_INFORMATION SHOWN:_

*** Begin section ***

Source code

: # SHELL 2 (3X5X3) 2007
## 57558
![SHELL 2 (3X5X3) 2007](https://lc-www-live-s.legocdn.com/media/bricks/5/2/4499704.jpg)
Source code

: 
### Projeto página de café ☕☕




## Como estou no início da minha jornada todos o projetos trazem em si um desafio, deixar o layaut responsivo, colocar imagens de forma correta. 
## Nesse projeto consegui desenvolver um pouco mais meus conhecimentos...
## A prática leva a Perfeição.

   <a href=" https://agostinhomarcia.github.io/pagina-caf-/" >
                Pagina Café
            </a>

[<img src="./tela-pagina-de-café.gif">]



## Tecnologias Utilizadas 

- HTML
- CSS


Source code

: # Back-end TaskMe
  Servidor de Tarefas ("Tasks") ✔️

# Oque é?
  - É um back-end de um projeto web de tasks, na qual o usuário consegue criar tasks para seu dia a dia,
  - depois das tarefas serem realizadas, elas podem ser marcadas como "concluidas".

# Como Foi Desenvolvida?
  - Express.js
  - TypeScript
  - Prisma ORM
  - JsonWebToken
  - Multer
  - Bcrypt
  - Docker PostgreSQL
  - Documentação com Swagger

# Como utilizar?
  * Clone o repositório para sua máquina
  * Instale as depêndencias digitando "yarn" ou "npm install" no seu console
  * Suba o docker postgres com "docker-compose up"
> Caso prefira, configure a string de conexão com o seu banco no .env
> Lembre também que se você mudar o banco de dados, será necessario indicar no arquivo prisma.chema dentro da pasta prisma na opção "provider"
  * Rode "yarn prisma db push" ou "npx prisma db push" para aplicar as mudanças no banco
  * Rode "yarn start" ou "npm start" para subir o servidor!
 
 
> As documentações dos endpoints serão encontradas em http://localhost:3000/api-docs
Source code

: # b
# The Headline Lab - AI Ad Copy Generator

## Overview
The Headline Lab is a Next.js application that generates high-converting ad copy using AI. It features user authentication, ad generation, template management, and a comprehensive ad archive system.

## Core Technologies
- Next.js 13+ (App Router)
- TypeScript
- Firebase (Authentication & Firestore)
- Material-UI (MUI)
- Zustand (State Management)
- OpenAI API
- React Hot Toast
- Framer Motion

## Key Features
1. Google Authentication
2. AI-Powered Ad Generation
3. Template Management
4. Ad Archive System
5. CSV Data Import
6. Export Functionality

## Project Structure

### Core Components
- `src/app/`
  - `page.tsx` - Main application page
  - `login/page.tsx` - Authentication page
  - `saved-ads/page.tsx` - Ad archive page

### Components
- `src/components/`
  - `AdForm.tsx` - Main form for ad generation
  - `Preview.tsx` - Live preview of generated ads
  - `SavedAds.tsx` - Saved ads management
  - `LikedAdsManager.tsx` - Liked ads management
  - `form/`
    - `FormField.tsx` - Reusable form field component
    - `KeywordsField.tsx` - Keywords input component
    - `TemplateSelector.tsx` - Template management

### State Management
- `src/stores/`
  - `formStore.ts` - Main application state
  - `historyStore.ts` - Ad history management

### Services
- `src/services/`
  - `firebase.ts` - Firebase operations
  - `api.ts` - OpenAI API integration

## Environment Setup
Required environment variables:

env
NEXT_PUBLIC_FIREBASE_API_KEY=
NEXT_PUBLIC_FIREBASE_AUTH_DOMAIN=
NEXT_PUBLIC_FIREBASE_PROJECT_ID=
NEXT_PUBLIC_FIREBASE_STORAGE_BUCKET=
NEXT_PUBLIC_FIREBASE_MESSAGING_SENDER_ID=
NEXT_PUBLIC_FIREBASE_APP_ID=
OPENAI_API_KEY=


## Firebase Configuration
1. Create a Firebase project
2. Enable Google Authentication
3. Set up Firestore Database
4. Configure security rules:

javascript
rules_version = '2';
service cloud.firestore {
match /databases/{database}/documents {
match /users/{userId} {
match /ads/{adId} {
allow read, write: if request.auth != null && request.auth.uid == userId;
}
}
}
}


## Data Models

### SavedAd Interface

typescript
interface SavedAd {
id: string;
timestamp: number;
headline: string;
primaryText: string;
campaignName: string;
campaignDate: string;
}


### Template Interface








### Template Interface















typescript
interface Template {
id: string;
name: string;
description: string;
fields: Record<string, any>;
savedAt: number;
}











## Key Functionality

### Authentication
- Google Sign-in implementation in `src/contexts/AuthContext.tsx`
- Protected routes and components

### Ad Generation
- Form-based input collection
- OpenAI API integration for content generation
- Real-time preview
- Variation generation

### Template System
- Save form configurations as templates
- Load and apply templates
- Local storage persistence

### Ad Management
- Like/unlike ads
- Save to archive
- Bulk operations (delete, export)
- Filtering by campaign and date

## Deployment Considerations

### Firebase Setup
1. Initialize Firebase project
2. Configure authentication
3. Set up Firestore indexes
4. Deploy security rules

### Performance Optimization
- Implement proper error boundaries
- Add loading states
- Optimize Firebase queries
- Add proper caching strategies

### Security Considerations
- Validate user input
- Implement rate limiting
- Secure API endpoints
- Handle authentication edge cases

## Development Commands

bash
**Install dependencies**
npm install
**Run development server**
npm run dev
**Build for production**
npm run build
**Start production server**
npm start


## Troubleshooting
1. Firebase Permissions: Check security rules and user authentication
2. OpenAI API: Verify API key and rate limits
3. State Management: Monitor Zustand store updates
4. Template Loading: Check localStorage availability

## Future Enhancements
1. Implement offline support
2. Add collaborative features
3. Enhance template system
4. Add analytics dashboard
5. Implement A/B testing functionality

*** End section ***

_WHAT YOU SHOULD DO:_ In this exercise, every line of the listing is to be output exactly.

_ANSWER SECTION:_
Source code

: # SHELL 2 (3X5X3) 2007
## 57558
![SHELL 2 (3X5X3) 2007](https://lc-www-live-s.legocdn.com/media/bricks/5/2/4499704.jpg)
Source code

: 
### Projeto página de café ☕☕




## Como estou no início da minha jornada todos o projetos trazem em si um desafio, deixar o layaut responsivo, colocar imagens de forma correta. 
## Nesse projeto consegui desenvolver um pouco mais meus conhecimentos...
## A prática leva a Perfeição.

   <a href=" https://agostinhomarcia.github.io/pagina-caf-/" >
                Pagina Café
            </a>

[<img src="./tela-pagina-de-café.gif">]



## Tecnologias Utilizadas 

- HTML
- CSS


Source code

: # Back-end TaskMe
  Servidor de Tarefas ("Tasks") ✔️

# Oque é?
  - É um back-end de um projeto web de tasks, na qual o usuário consegue criar tasks para seu dia a dia,
  - depois das tarefas serem realizadas, elas podem ser marcadas como "concluidas".

# Como Foi Desenvolvida?
  - Express.js
  - TypeScript
  - Prisma ORM
  - JsonWebToken
  - Multer
  - Bcrypt
  - Docker PostgreSQL
  - Documentação com Swagger

# Como utilizar?
  * Clone o repositório para sua máquina
  * Instale as depêndencias digitando "yarn" ou "npm install" no seu console
  * Suba o docker postgres com "docker-compose up"
> Caso prefira, configure a string de conexão com o seu banco no .env
> Lembre também que se você mudar o banco de dados, será necessario indicar no arquivo prisma.chema dentro da pasta prisma na opção "provider"
  * Rode "yarn prisma db push" ou "npx prisma db push" para aplicar as mudanças no banco
  * Rode "yarn start" ou "npm start" para subir o servidor!
 
 
> As documentações dos endpoints serão encontradas em http://localhost:3000/api-docs
Source code

: # b
# The Headline Lab - AI Ad Copy Generator

## Overview
The Headline Lab is a Next.js application that generates high-converting ad copy using AI. It features user authentication, ad generation, template management, and a comprehensive ad archive system.

## Core Technologies
- Next.js 13+ (App Router)
- TypeScript
- Firebase (Authentication & Firestore)
- Material-UI (MUI)
- Zustand (State Management)
- OpenAI API
- React Hot Toast
- Framer Motion

## Key Features
1. Google Authentication
2. AI-Powered Ad Generation
3. Template Management
4. Ad Archive System
5. CSV Data Import
6. Export Functionality

## Project Structure

### Core Components
- `src/app/`
  - `page.tsx` - Main application page
  - `login/page.tsx` - Authentication page
  - `saved-ads/page.tsx` - Ad archive page

### Components
- `src/components/`
  - `AdForm.tsx` - Main form for ad generation
  - `Preview.tsx` - Live preview of generated ads
  - `SavedAds.tsx` - Saved ads management
  - `LikedAdsManager.tsx` - Liked ads management
  - `form/`
    - `FormField.tsx` - Reusable form field component
    - `KeywordsField.tsx` - Keywords input component
    - `TemplateSelector.tsx` - Template management

### State Management
- `src/stores/`
  - `formStore.ts` - Main application state
  - `historyStore.ts` - Ad history management

### Services
- `src/services/`
  - `firebase.ts` - Firebase operations
  - `api.ts` - OpenAI API integration

## Environment Setup
Required environment variables:

env
NEXT_PUBLIC_FIREBASE_API_KEY=
NEXT_PUBLIC_FIREBASE_AUTH_DOMAIN=
NEXT_PUBLIC_FIREBASE_PROJECT_ID=
NEXT_PUBLIC_FIREBASE_STORAGE_BUCKET=
NEXT_PUBLIC_FIREBASE_MESSAGING_SENDER_ID=
NEXT_PUBLIC_FIREBASE_APP_ID=
OPENAI_API_KEY=


## Firebase Configuration
1. Create a Firebase project
2. Enable Google Authentication
3. Set up Firestore Database
4. Configure security rules:

javascript
rules_version = '2';
service cloud.firestore {
match /databases/{database}/documents {
match /users/{userId} {
match /ads/{adId} {
allow read, write: if request.auth != null && request.auth.uid == userId;
}
}
}
}


## Data Models

### SavedAd Interface

typescript
interface SavedAd {
id: string;
timestamp: number;
headline: string;
primaryText: string;
campaignName: string;
campaignDate: string;
}


### Template Interface








### Template Interface















typescript
interface Template {
id: string;
name: string;
description: string;
fields: Record<string, any>;
savedAt: number;
}











## Key Functionality

### Authentication
- Google Sign-in implementation in `src/contexts/AuthContext.tsx`
- Protected routes and components

### Ad Generation
- Form-based input collection
- OpenAI API integration for content generation
- Real-time preview
- Variation generation

### Template System
- Save form configurations as templates
- Load and apply templates
- Local storage persistence

### Ad Management
- Like/unlike ads
- Save to archive
- Bulk operations (delete, export)
- Filtering by campaign and date

## Deployment Considerations

### Firebase Setup
1. Initialize Firebase project
2. Configure authentication
3. Set up Firestore indexes
4. Deploy security rules

### Performance Optimization
- Implement proper error boundaries
- Add loading states
- Optimize Firebase queries
- Add proper caching strategies

### Security Considerations
- Validate user input
- Implement rate limiting
- Secure API endpoints
- Handle authentication edge cases

## Development Commands

bash
**Install dependencies**
npm install
**Run development server**
npm run dev
**Build for production**
npm run build
**Start production server**
npm start


## Troubleshooting
1. Firebase Permissions: Check security rules and user authentication
2. OpenAI API: Verify API key and rate limits
3. State Management: Monitor Zustand store updates
4. Template Loading: Check localStorage availability

## Future Enhancements
1. Implement offline support
2. Add collaborative features
3. Enhance template system
4. Add analytics dashboard
5. Implement A/B testing functionality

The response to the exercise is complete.